Task details:
In the data that follows, count every line holding the string "cite" and give the count alone.

Available records:

+ + +

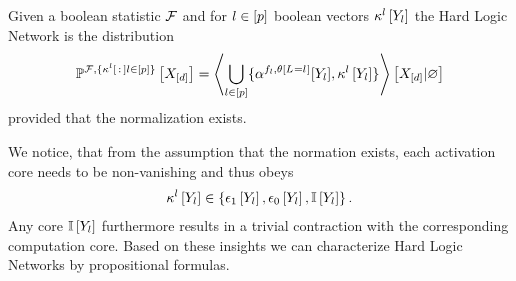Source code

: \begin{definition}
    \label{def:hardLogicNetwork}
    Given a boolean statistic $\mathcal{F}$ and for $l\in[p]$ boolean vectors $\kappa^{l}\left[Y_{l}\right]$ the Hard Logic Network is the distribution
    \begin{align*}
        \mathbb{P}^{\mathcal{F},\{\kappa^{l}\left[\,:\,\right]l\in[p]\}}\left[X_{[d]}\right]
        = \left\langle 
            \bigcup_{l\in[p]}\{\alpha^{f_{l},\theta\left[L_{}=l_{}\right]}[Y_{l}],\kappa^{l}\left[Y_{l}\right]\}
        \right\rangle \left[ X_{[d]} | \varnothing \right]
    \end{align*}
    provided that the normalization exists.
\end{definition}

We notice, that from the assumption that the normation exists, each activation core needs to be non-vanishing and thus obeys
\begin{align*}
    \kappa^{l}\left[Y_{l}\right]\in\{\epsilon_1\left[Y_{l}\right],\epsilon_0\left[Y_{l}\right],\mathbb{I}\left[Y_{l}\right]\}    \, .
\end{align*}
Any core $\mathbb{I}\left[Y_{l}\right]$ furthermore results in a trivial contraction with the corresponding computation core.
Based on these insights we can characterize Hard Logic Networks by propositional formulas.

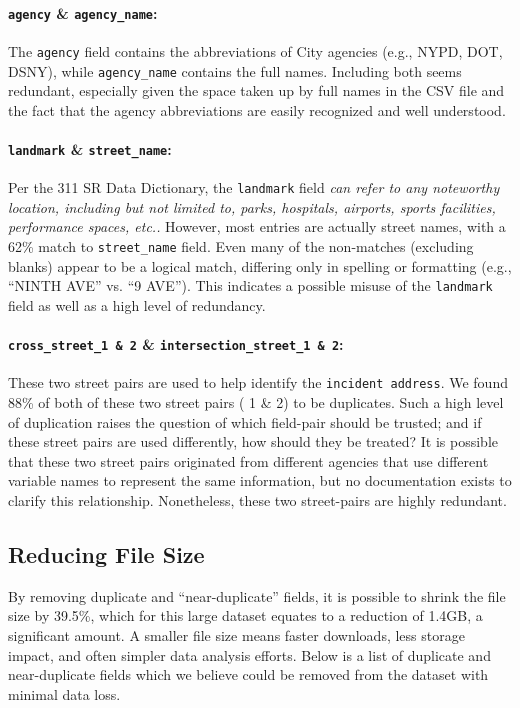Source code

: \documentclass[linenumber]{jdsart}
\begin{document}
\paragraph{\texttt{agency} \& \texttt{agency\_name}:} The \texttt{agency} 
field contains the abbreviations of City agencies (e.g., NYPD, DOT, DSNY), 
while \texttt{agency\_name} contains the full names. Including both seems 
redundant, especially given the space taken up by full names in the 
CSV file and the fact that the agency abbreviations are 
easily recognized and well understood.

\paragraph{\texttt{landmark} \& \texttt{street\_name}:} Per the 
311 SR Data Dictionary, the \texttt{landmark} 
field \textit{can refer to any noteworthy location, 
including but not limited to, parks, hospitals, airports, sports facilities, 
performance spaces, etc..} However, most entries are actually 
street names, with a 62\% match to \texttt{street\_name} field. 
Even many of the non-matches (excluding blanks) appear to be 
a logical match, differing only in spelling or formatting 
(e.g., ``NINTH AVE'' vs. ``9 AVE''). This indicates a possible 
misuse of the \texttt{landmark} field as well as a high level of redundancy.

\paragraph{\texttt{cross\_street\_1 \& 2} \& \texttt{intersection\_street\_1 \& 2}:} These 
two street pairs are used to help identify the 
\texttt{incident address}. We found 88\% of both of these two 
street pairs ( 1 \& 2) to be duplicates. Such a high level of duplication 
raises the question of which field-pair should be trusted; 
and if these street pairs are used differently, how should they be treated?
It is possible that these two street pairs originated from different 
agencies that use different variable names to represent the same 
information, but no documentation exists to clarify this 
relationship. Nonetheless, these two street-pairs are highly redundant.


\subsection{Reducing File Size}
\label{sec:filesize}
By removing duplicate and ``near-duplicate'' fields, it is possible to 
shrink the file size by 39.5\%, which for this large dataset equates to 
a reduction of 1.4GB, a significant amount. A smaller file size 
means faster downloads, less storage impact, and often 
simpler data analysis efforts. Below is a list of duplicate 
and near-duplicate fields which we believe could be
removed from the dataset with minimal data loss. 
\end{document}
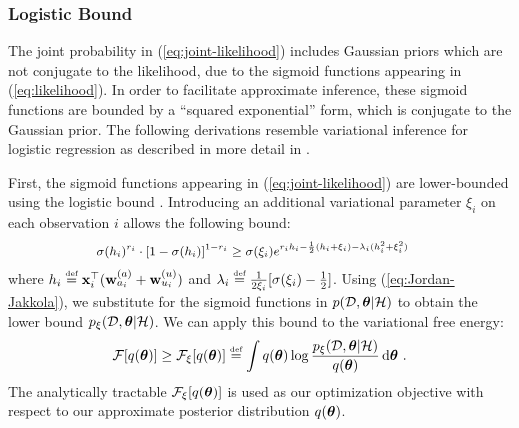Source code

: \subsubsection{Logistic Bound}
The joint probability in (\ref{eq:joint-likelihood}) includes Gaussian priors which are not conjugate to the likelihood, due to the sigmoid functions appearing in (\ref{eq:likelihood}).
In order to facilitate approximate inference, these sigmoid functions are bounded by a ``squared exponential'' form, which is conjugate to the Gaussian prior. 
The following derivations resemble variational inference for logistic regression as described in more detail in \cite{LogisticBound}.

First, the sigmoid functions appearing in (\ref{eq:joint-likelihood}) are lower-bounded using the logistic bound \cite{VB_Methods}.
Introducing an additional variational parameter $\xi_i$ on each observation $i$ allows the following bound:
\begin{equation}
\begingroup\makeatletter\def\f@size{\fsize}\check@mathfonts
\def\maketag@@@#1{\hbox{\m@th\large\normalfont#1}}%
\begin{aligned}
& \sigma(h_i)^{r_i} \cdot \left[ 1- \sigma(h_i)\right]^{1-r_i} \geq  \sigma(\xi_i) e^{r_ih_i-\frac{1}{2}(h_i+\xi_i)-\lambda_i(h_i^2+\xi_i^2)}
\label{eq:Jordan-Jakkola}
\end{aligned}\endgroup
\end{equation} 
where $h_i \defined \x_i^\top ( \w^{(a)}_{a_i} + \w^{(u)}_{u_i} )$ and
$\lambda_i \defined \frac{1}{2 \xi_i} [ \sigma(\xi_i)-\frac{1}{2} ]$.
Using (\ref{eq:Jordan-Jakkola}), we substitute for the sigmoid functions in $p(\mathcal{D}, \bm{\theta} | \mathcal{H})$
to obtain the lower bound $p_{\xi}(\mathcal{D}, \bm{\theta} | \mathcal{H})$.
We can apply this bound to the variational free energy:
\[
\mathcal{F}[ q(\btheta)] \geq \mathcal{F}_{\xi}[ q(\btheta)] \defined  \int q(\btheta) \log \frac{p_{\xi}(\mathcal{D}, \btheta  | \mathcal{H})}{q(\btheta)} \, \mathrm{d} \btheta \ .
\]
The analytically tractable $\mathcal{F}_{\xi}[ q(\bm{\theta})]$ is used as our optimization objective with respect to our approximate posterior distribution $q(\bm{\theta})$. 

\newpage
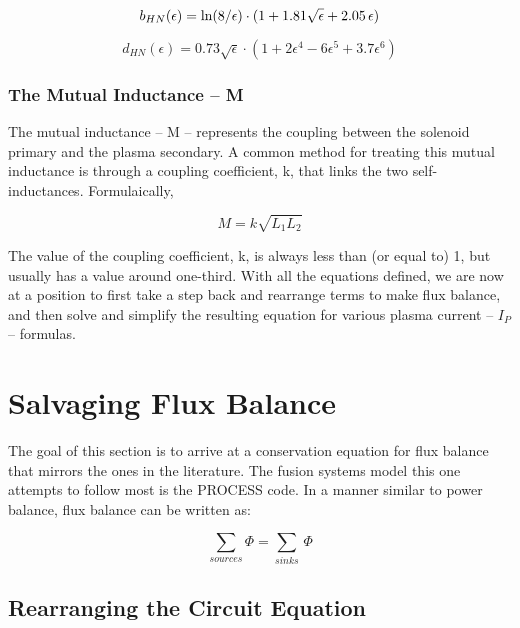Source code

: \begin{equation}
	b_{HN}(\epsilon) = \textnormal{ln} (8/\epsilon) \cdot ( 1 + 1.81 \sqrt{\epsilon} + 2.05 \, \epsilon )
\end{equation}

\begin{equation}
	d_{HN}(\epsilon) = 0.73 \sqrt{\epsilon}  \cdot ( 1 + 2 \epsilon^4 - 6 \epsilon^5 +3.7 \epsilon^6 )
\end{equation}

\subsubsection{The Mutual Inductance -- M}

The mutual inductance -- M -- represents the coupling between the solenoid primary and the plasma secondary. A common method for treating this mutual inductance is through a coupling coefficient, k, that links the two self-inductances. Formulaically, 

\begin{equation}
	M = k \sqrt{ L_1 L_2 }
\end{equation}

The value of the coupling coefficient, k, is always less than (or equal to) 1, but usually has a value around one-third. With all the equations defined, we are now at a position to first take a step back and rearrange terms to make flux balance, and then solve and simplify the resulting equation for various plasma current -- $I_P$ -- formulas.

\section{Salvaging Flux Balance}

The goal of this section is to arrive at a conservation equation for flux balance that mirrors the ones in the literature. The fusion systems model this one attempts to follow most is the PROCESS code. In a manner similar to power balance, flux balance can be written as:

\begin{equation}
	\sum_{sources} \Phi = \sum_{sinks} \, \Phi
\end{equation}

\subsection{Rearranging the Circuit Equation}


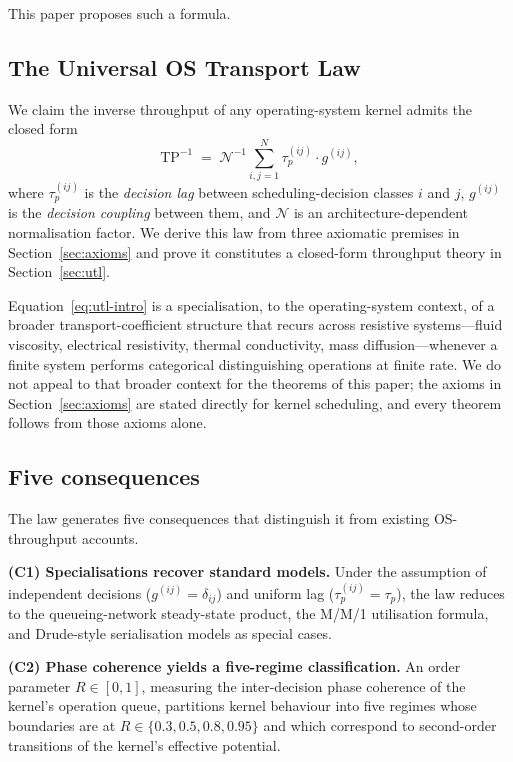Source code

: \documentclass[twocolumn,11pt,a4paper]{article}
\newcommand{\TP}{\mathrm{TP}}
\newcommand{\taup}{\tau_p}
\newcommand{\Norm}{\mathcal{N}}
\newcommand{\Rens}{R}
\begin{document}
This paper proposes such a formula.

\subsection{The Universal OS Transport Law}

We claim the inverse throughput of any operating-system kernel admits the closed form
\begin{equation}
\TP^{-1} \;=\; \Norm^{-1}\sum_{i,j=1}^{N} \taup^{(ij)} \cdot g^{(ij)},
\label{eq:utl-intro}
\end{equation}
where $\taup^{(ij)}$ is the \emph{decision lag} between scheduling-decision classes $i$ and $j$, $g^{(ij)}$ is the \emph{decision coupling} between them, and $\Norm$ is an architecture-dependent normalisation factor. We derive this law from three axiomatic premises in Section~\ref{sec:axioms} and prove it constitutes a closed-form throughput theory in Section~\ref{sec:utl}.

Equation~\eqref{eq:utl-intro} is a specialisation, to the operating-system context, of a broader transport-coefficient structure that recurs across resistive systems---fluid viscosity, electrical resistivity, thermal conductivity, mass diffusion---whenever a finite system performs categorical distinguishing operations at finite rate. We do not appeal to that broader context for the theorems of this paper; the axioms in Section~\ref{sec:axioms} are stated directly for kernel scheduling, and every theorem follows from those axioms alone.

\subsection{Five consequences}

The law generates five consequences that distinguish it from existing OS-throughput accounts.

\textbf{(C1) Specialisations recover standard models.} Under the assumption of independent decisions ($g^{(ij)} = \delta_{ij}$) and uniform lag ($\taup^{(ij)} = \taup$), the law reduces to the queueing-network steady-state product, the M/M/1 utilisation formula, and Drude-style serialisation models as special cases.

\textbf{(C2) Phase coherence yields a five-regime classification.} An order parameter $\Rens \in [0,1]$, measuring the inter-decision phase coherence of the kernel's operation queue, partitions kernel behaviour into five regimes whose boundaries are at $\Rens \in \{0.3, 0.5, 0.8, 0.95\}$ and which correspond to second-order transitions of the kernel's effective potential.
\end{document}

+ + +

Result of the task:
2